**Problem to work on:** In the records below, find the line containing "SI Table S2: occupational" and the line containing "the book's Table"; please repeat exactly the lines from one to the other, both included, and nothing more.

Data Block Start

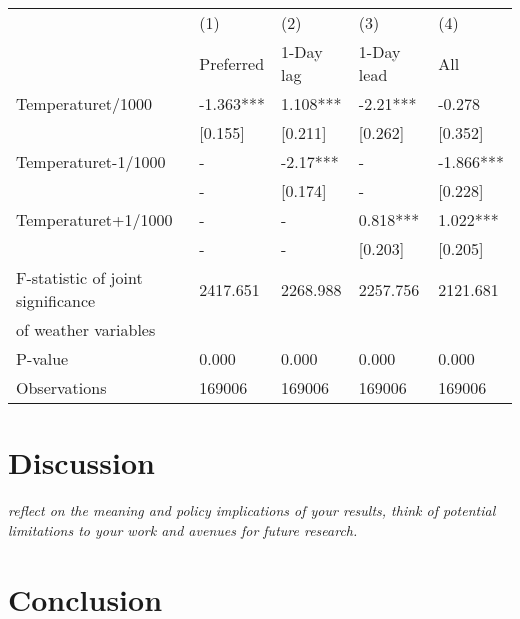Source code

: \documentclass[11pt]{article}
\begin{document}
	
	\begin{center}
	 \label{tab:title} 
	\begin{tabular}{lllll}
		\toprule
		{} &        (1) &       (2) &       (3) &        (4) \\
		&  Preferred &    1-Day lag &   1-Day lead &          All \\
		\midrule
		Temperaturet/1000                 &  -1.363*** &  1.108*** &  -2.21*** &     -0.278 \\
		&    [0.155] &   [0.211] &   [0.262] &    [0.352] \\
		Temperaturet-1/1000               &          - &  -2.17*** &         - &  -1.866*** \\
		&          - &   [0.174] &         - &    [0.228] \\
		Temperaturet+1/1000               &          - &         - &  0.818*** &   1.022*** \\
		&            - &            - &      [0.203] &      [0.205] \\
		F-statistic of joint significance &   2417.651 &  2268.988 &  2257.756 &   2121.681 \\
		of weather variables              &            &           &           &            \\
		P-value                           &      0.000 &     0.000 &     0.000 &      0.000 \\
		\midrule
		Observations                      &     169006 &    169006 &    169006 &     169006 \\
		\bottomrule
	\end{tabular}
	\end{center}
	
	\section{Discussion}
	\textit{reflect on the meaning and policy implications of your results, think of potential limitations to your work and avenues for future research.}
	\section{ Conclusion}
\end{document}
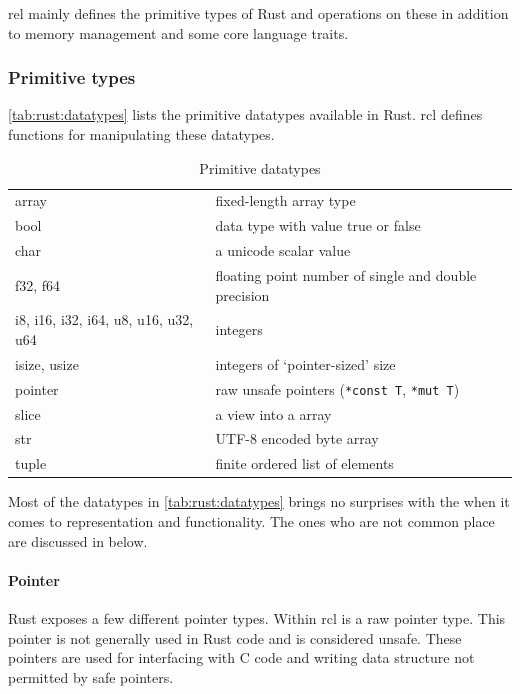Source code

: \gls{rel} mainly defines the primitive types of Rust and operations on these in addition to memory management and some core language traits.

\subsubsection{Primitive types}

\autoref{tab:rust:datatypes} lists the primitive datatypes available in Rust.
\gls{rcl} defines functions for manipulating these datatypes.

\begin{table}[H]
  \begin{tabular}{l|l}
    array    & fixed-length array type \\
    bool     & data type with value true or false \\
    char     & a unicode scalar value \\
    f32, f64 & floating point number of single and double precision \\
    i8, i16, i32, i64, u8, u16, u32, u64 & integers \\
    isize, usize & integers of `pointer-sized' size \\
    pointer      & raw unsafe pointers (\texttt{*const T}, \texttt{*mut T}) \\
    slice        & a view into a array \\
    str          & UTF-8 encoded byte array \\
    tuple & finite ordered list of elements
  \end{tabular}

  \caption{Primitive datatypes}
  \label{tab:rust:datatypes}
\end{table}

Most of the datatypes in \autoref{tab:rust:datatypes} brings no surprises with the when it comes to representation and functionality.
The ones who are not common place are discussed in below.

\paragraph{Pointer}

Rust exposes a few different pointer types.
Within \gls{rcl} is a raw pointer type.
This pointer is not generally used in Rust code and is considered unsafe.
These pointers are used for interfacing with C code and writing data structure not permitted by safe pointers. 

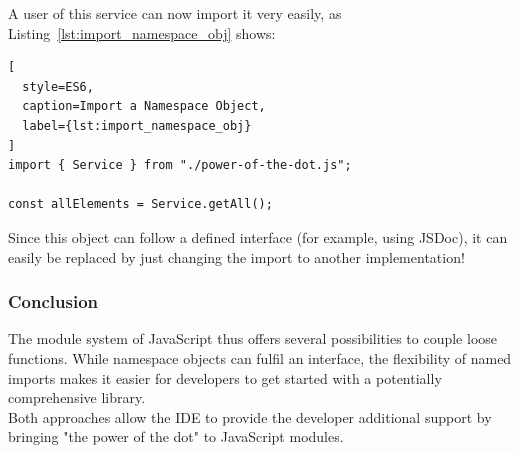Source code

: A user of this service can now import it very easily, as
Listing~\ref{lst:import_namespace_obj} shows:

\begin{lstlisting}[
  style=ES6,
  caption=Import a Namespace Object,
  label={lst:import_namespace_obj}
]
import { Service } from "./power-of-the-dot.js";

const allElements = Service.getAll();
\end{lstlisting}

Since this object can follow a defined interface (for example, using JSDoc), it
can easily be replaced by just changing the import to another implementation!

\subsubsection{Conclusion} %
\label{subsub:Power_of_the_dot_Conclusion}
The module system of JavaScript thus offers several possibilities to couple
loose functions. While namespace objects can fulfil an interface, the
flexibility of named imports makes it easier for developers to get started with
a potentially comprehensive library. \\ 
Both approaches allow the IDE to provide the developer additional support by
bringing "the power of the dot" to JavaScript modules.

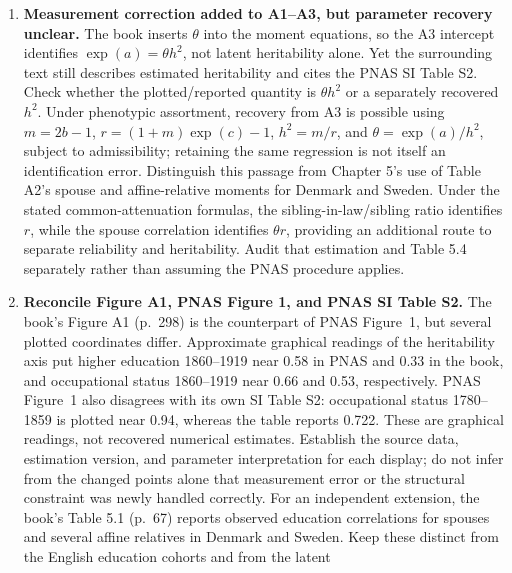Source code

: \documentclass[12pt]{article}
\renewenvironment{itemize}{\begin{enumerate}}{\end{enumerate}}
\begin{document}
\begin{itemize}
factor $(1+r)/(1+m)$ from different attenuation factors? The same question
arises for the single-grandparent moment relative to the aunt/uncle moment.
Specify whether reliability varies by historical generation or by the
number of generations separating a pair, derive the resulting pair-level
attenuation factors, and establish what additional restrictions or moments
would separate measurement error from the effects of $r$ versus $m$.
\item \textbf{Measurement correction added to A1--A3, but parameter recovery unclear.}
The book inserts $\theta$ into the moment equations, so the A3 intercept
identifies $\exp(a)=\theta h^2$, not latent heritability alone. Yet the
surrounding text still describes estimated heritability and cites the PNAS
SI Table S2. Check whether the plotted/reported quantity is $\theta h^2$
or a separately recovered $h^2$. Under phenotypic assortment, recovery
from A3 is possible using $m=2b-1$, $r=(1+m)\exp(c)-1$, $h^2=m/r$,
and $\theta=\exp(a)/h^2$, subject to admissibility; retaining the same
regression is not itself an identification error. Distinguish this
passage from Chapter 5's use of Table A2's spouse and affine-relative
moments for Denmark and Sweden. Under the stated common-attenuation
formulas, the sibling-in-law/sibling ratio identifies $r$, while the
spouse correlation identifies $\theta r$, providing an additional route
to separate reliability and heritability. Audit that estimation and
Table 5.4 separately rather than assuming the PNAS procedure applies.
\item \textbf{Reconcile Figure A1, PNAS Figure 1, and PNAS SI Table S2.}
The book's Figure A1 (p.~298) is the counterpart of PNAS Figure~1,
but several plotted coordinates differ. Approximate graphical readings
of the heritability axis put higher education 1860--1919 near 0.58 in
PNAS and 0.33 in the book, and occupational status 1860--1919 near
0.66 and 0.53, respectively. PNAS Figure~1 also disagrees with its own
SI Table S2: occupational status 1780--1859 is plotted near 0.94,
whereas the table reports 0.722. These are graphical readings, not
recovered numerical estimates. Establish the source data, estimation
version, and parameter interpretation for each display; do not infer
from the changed points alone that measurement error or the structural
constraint was newly handled correctly. For an independent extension,
the book's Table 5.1 (p.~67) reports observed education correlations for
spouses and several affine relatives in Denmark and Sweden. Keep these
distinct from the English education cohorts and from the latent

\end{itemize}
\end{document}
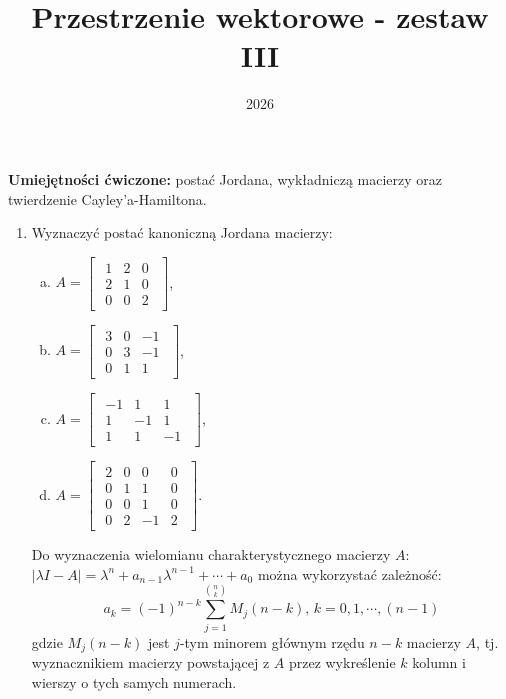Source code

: \documentclass{article}
\title{Przestrzenie wektorowe - zestaw III}
\date{2026}
\begin{document}
\maketitle

\begin{center}
\textbf{Umiejętności ćwiczone:} postać Jordana, wykładniczą macierzy oraz twierdzenie Cayley'a-Hamiltona.
\end{center}



\begin{enumerate}

\item 
Wyznaczyć postać kanoniczną Jordana macierzy:
        \begin{enumerate}[a)]
            \item $A = \begin{bmatrix}\begin{array}{rrr} 1 & 2 & 0\\ 2 & 1 & 0\\ 0 & 0 & 2 \end{array}\end{bmatrix}$,
            \item $A = \begin{bmatrix}\begin{array}{rrr} 3 & 0 & -1\\ 0 & 3 & -1\\ 0 & 1 & 1 \end{array}\end{bmatrix}$,
            \item $A = \begin{bmatrix}\begin{array}{rrr} -1 & 1 & 1\\ 1 & -1 & 1\\ 1 & 1 & -1 \end{array}\end{bmatrix}$,
            \item $A = \begin{bmatrix}\begin{array}{rrrr} 2 & 0 & 0 & 0\\ 0 & 1 & 1 & 0\\ 0 & 0 & 1 & 0\\ 0 & 2 & -1 & 2 \end{array}\end{bmatrix}$.
        \end{enumerate}
        Do wyznaczenia wielomianu charakterystycznego macierzy $A$: $|\lambda I - A| = \lambda^{n} + a_{n-1}\lambda^{n-1} + \cdots + a_{0}$ można wykorzystać zależność:
        $$
            a_{k} = (-1)^{n-k}\sum_{j=1}^{ {n}\choose{k}} {M_{j}(n-k)},\,k=0,1,\cdots,(n-1)
        $$
        gdzie $M_{j}(n-k)$ jest $j$-tym minorem głównym rzędu $n-k$ macierzy $A$, tj. wyznacznikiem macierzy powstającej z $A$ przez wykreślenie $k$ kolumn i wierszy o tych samych numerach.
        

\end{enumerate}
\end{document}
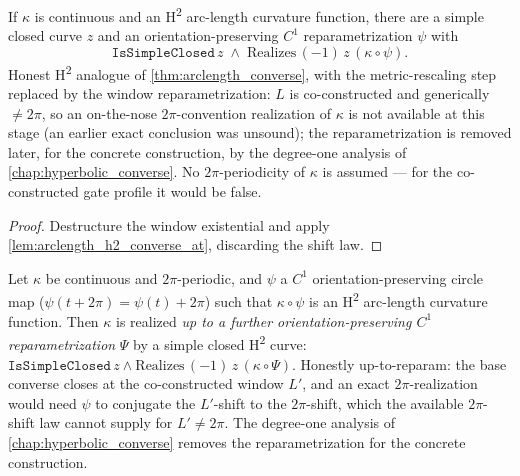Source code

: \begin{theorem}
  \label{thm:arclength_h2_converse}
  If $\kappa$ is continuous and an H\textsuperscript{2} arc-length curvature
  function, there are a simple closed curve $z$ and an orientation-preserving
  $C^1$ reparametrization $\psi$ with
  \[
    \texttt{IsSimpleClosed}\,z \;\wedge\;
    \mathrm{Realizes}\,(-1)\,z\,(\kappa\circ\psi).
  \]
  Honest H\textsuperscript{2} analogue of \cref{thm:arclength_converse}, with
  the metric-rescaling step replaced by the window reparametrization: $L$ is
  co-constructed and generically $\ne2\pi$, so an on-the-nose $2\pi$-convention
  realization of $\kappa$ is not available at this stage (an earlier exact
  conclusion was unsound); the reparametrization is removed later, for the
  concrete construction, by the degree-one analysis of
  \cref{chap:hyperbolic_converse}. No $2\pi$-periodicity of $\kappa$ is
  assumed — for the co-constructed gate profile it would be false.
\end{theorem}

\begin{proof}
  \leanok
  Destructure the window existential and apply
  \cref{lem:arclength_h2_converse_at}, discarding the shift law.
\end{proof}

\begin{lemma}
  \label{lem:realizes_h2_of_reparam}
  Let $\kappa$ be continuous and $2\pi$-periodic, and $\psi$ a $C^1$
  orientation-preserving circle map ($\psi(t+2\pi)=\psi(t)+2\pi$) such that
  $\kappa\circ\psi$ is an H\textsuperscript{2} arc-length curvature function.
  Then $\kappa$ is realized \emph{up to a further orientation-preserving $C^1$
  reparametrization} $\Psi$ by a simple closed H\textsuperscript{2} curve:
  $\texttt{IsSimpleClosed}\,z\wedge\mathrm{Realizes}\,(-1)\,z\,(\kappa\circ\Psi)$.
  Honestly up-to-reparam: the base converse closes at the co-constructed window
  $L'$, and an exact $2\pi$-realization would need $\psi$ to conjugate the
  $L'$-shift to the $2\pi$-shift, which the available $2\pi$-shift law cannot
  supply for $L'\ne2\pi$. The degree-one analysis of
  \cref{chap:hyperbolic_converse} removes the reparametrization for the
  concrete construction.
\end{lemma}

Data Block End

**Response:**
SI Table S2: occupational status 1780--1859 is plotted near 0.94,
whereas the table reports 0.722. These are graphical readings, not
recovered numerical estimates. Establish the source data, estimation
version, and parameter interpretation for each display; do not infer
from the changed points alone that measurement error or the structural
constraint was newly handled correctly. For an independent extension,
the book's Table 5.1 (p.~67) reports observed education correlations for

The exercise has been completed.